Posted on March 8, 2013

Court to DHS: Hand over ‘Stealth Amnesty’ Docs

WND, March 7, 2013

A federal court ruled the Obama administration must turn over records related to its policy of suspending some deportations of illegal aliens, which critics have called “stealth amnesty.”

The Department of Homeland Security violated the Freedom of Information Act by failing to hand over relevant records to the D.C. watchdog group Judicial Watch, ruled Judge Colleen Kollar-Kotelly of the U.S. District Court for the District of Columbia Feb. 28.

Judicial Watch said documents it previously uncovered show DHS officials misled Congress and the public about the scope of changes in its immigration enforcement policy.

The new policy gave wide latitude to local immigration officials to dismiss illegal alien deportation cases, including the dismissal of charges against illegals convicted of violent crimes.
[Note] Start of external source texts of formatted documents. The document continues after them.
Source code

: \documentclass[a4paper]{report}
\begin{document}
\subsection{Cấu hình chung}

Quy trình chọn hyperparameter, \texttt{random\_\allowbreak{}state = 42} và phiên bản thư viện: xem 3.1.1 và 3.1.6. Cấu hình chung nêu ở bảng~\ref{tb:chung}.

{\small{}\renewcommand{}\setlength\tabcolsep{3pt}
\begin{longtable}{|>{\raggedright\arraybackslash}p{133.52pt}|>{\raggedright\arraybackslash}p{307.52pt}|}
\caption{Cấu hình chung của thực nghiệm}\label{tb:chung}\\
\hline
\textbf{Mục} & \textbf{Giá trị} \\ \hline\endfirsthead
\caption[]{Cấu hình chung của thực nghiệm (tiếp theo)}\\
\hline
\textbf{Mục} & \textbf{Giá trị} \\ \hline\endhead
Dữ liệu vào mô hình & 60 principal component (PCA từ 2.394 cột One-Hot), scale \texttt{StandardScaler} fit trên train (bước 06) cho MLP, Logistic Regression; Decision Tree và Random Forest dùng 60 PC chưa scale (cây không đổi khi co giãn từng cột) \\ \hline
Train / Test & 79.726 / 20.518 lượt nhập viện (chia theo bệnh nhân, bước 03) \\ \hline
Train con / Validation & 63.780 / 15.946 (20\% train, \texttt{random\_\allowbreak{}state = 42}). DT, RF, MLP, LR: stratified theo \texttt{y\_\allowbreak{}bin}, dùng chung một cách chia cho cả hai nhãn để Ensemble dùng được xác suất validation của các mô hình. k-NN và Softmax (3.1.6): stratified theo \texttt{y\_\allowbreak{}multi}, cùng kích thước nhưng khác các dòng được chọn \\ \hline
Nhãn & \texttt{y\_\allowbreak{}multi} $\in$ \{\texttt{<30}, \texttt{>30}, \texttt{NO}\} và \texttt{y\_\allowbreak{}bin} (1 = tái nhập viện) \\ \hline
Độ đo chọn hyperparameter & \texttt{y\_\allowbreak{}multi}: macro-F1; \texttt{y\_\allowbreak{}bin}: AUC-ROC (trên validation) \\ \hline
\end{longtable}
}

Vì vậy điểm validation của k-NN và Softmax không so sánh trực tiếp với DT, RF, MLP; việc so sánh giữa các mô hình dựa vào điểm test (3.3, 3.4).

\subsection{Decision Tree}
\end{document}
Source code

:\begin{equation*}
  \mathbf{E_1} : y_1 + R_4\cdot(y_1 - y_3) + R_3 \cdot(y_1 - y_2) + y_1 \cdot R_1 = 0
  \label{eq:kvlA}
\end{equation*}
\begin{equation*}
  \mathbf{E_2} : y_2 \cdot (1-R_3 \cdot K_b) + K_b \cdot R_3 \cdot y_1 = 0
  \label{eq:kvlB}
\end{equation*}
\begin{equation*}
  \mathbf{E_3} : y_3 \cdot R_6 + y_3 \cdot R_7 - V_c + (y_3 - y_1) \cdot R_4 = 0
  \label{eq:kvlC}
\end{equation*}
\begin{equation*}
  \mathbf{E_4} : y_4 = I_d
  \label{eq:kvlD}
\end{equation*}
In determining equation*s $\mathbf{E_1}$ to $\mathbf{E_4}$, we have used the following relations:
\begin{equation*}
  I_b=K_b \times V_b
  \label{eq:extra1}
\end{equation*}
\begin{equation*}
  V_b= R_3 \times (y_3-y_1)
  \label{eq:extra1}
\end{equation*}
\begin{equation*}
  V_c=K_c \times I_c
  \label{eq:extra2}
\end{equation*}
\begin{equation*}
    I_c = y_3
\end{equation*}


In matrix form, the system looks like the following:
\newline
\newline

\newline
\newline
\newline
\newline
“This ruling shows the Obama administration is willing to go to any extent — including gaming the courts — to continue stonewalling the full story of its lawless release of illegal aliens,” stated Judicial Watch President Tom Fitton.

“Now, with the prison floodgates being thrown open to illegal aliens under the phony pretense of abiding by sequester cuts, it is more important than ever that Obama’s hand be revealed,” he said.

{snip}

Since mid-February, the Obama administration has released from jail more than 2,000 illegal aliens facing deportation, the Associated Press reported. The administration reportedly plans to release 3,000 more this month.

{snip}

In its Feb. 28 decision, the District Court ruled DHS had continued to improperly withhold a substantial number of documents under the “attorney-client” and attorney “work-product” privileges.

The court declared that each of the documents “appears to concern nothing more than the implementation of an agency policy.”

Withholding the documents, the court said, runs counter to the D.C. Circuit’s earlier admonition that a government attorney’s advice on political, strategic or policy issues is not shielded from disclosure by the attorney-client privilege.